— Что ему надо от вас? — с любопытством встретили Елену наверху. — Вином угощал, смеялся… Что с ним за китаец такой?.. Как мумия.
— Не знаю, — отвечала Елена, — какой-то Лю. А Киндервейзе предлагает ехать к Фурману в Дайрен. Пусть сам едет! Да, кстати, Веббс, вы не знаете, кто такая Маруся Федина?
— Ха… — фыркнула Веббс и уперлась руками в свои голые колени, обернувшись к Елене в профиль. — Кто такая Маруська? Конечно, знаю… Б… вроде нас всех!..
И она весело захохотала, довольная своей шуткой.
Не кроется ли одна из глубочайших загадок мироздания в том простом на первый взгляд факте, что вещи, с течением времени перенимают, как бы впитывают в себя незримые токи? Исходящие от человека?
Одежда, мелочи, которые я ношу в кармане, — все это постепенно приобретает отпечаток, свойственный только моим вещам; обстановка комнаты, где я долго прожил, начинает усваивать неуловимый, неопределимый словами характер моей обстановки. Вещи как будто имеют душу, нежную и восприимчивую, на которую человеческая душа кладет свою печать. Ни одна наука не интересуется этим явлением и не исследует его. А между тем, не стоят ли люди именно здесь перед той запертой дверью, за который скрыты важнейшие тайны природы?

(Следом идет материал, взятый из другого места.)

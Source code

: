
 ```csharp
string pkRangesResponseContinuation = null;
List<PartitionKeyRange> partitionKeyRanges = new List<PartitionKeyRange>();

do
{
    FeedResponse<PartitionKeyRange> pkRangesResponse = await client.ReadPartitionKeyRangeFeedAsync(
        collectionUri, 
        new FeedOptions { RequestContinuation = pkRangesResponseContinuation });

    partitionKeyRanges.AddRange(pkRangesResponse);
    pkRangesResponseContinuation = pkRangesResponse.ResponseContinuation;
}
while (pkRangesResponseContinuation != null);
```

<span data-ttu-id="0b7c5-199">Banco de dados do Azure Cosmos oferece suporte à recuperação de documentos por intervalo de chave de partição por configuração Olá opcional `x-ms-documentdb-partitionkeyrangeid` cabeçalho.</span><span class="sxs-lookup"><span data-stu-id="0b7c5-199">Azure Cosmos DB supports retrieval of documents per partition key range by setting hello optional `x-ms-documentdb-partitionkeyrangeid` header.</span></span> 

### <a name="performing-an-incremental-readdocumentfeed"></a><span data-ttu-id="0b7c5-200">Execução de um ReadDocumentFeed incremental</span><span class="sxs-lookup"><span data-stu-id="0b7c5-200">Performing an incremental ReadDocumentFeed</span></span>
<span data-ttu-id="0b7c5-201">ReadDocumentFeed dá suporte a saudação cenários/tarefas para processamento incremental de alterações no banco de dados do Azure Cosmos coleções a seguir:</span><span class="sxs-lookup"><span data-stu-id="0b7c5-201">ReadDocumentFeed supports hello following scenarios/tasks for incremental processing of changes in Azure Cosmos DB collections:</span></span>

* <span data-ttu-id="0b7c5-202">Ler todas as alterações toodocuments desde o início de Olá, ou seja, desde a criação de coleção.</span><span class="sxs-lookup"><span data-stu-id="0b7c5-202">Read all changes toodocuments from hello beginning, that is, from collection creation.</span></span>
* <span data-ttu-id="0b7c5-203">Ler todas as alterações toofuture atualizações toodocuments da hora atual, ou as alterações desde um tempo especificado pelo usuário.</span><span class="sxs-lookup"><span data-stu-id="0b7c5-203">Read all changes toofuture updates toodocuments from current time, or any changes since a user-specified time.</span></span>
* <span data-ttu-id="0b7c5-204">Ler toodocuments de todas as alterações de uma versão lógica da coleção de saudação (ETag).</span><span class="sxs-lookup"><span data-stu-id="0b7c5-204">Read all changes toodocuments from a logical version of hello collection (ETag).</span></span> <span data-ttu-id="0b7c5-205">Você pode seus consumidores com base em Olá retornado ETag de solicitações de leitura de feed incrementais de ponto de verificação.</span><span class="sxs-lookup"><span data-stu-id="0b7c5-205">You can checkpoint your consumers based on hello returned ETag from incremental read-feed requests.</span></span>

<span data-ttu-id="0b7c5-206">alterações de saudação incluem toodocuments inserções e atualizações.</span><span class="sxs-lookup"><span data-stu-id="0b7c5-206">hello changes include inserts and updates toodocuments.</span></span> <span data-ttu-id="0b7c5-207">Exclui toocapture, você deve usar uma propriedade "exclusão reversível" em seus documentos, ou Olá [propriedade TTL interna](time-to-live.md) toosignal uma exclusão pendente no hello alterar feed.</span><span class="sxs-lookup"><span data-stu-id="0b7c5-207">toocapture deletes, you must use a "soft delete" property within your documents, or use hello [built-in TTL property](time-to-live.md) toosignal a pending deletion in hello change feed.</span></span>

Не сталкивается ли человек в этом простом житейском случае с проявлением той неведомой силы, которая заставляет материю жить и двигаться?
Пусть читатель простит мне это маленькое отступление. Дело в том, что когда Дорогов следом за своим стремительным другом входил в кабинет Яна Яновича, — в голове его мелькнуло нечто очень похожее на эти рассуждения.
Не очень большая, светлая комната была обставлена без всякой претензии на модный «модерн». Два широких, мягких кресла в синих чехлах, толстый пекинский ковер на полу, медный курительный столик с деревянным, тоже отделанным медью прибором, простой письменный стол, два стула возле стен и застекленный книжный шкаф, — вот, кажется все, что увидел Павел Александрович в кабинете знаменитого синолога. Только одна длинная, фута в четыре, серебряная картина на стене, чудо гравировального искусства, оживляла строгий вид.
Ян Янович, без пиджака, с засученными рукавами и с расстегнутым воротом рубахи, встал навстречу.
— Добрый вечер, господа! Простите за небрежный мой костюм, но гостей не ждал. Садитесь. Рад вас видеть. Бой! — распорядился он по-китайски, — льду, соды, виски!
От его неспешных манер, простых и приветливо сказанных слов веяло основательностью, знающей себе цену физической и моральной силой.
Неслышный «бой» подал сигары и освежающий напиток.